● WHAT NEEDS TO BE DONE
Output the lines below exactly, please, from the first line until the line with "Review Process Workflow", counting both.
═════ SUPPLIED RECORDS ═════
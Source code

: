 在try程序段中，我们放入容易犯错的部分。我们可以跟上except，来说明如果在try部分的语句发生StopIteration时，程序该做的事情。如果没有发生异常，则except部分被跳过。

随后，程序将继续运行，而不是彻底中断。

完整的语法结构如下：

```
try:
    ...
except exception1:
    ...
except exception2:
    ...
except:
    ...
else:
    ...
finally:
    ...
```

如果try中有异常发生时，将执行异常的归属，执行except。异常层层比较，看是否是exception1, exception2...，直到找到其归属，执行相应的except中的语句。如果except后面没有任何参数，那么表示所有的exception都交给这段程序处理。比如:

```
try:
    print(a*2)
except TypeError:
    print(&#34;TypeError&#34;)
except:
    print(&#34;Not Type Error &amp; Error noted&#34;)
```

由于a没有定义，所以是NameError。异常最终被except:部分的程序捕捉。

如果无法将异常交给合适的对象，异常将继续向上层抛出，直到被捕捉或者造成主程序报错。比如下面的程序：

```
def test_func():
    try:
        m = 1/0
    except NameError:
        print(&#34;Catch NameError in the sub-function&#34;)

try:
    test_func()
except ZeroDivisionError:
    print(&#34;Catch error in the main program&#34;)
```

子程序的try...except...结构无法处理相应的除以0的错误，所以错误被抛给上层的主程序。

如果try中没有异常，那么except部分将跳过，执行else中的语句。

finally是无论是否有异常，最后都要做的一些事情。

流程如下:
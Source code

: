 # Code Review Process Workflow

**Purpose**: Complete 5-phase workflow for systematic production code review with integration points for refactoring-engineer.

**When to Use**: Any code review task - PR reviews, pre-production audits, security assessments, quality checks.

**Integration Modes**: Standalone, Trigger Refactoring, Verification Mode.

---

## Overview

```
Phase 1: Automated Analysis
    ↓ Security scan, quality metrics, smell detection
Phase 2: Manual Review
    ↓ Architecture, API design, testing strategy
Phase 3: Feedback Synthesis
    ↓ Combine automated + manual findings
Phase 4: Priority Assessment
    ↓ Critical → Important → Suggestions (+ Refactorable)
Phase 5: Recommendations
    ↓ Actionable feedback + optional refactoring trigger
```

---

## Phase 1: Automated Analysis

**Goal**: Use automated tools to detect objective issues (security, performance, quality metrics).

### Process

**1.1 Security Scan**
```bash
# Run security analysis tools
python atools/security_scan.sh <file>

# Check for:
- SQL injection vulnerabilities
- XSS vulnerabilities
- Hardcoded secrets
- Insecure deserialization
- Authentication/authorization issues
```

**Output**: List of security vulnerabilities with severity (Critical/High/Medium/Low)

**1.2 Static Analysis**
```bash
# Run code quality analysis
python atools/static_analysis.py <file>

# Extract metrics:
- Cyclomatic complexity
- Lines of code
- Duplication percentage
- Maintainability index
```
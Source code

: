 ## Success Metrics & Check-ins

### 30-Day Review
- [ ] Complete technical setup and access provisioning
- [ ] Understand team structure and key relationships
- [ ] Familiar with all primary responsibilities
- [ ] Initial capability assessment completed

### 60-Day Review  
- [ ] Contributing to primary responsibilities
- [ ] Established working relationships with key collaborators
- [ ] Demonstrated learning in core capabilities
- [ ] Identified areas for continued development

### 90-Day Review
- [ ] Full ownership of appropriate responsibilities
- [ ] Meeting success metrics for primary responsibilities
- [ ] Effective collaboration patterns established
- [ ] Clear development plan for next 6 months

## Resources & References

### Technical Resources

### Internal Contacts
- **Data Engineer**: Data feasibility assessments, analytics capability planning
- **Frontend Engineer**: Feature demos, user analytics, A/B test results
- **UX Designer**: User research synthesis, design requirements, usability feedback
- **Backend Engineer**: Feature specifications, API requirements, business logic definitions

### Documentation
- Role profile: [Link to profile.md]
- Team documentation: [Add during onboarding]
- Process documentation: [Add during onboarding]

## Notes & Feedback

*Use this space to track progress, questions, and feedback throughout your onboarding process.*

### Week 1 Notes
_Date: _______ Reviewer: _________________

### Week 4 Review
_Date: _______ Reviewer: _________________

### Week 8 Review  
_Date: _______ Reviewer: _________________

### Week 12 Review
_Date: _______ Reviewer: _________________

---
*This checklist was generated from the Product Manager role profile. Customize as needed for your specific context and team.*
═════
● RESULT BELOW
Source code

: 在try程序段中，我们放入容易犯错的部分。我们可以跟上except，来说明如果在try部分的语句发生StopIteration时，程序该做的事情。如果没有发生异常，则except部分被跳过。

随后，程序将继续运行，而不是彻底中断。

完整的语法结构如下：

```
try:
    ...
except exception1:
    ...
except exception2:
    ...
except:
    ...
else:
    ...
finally:
    ...
```

如果try中有异常发生时，将执行异常的归属，执行except。异常层层比较，看是否是exception1, exception2...，直到找到其归属，执行相应的except中的语句。如果except后面没有任何参数，那么表示所有的exception都交给这段程序处理。比如:

```
try:
    print(a*2)
except TypeError:
    print(&#34;TypeError&#34;)
except:
    print(&#34;Not Type Error &amp; Error noted&#34;)
```

由于a没有定义，所以是NameError。异常最终被except:部分的程序捕捉。

如果无法将异常交给合适的对象，异常将继续向上层抛出，直到被捕捉或者造成主程序报错。比如下面的程序：

```
def test_func():
    try:
        m = 1/0
    except NameError:
        print(&#34;Catch NameError in the sub-function&#34;)

try:
    test_func()
except ZeroDivisionError:
    print(&#34;Catch error in the main program&#34;)
```

子程序的try...except...结构无法处理相应的除以0的错误，所以错误被抛给上层的主程序。

如果try中没有异常，那么except部分将跳过，执行else中的语句。

finally是无论是否有异常，最后都要做的一些事情。

流程如下:
Source code

: # Code Review Process Workflow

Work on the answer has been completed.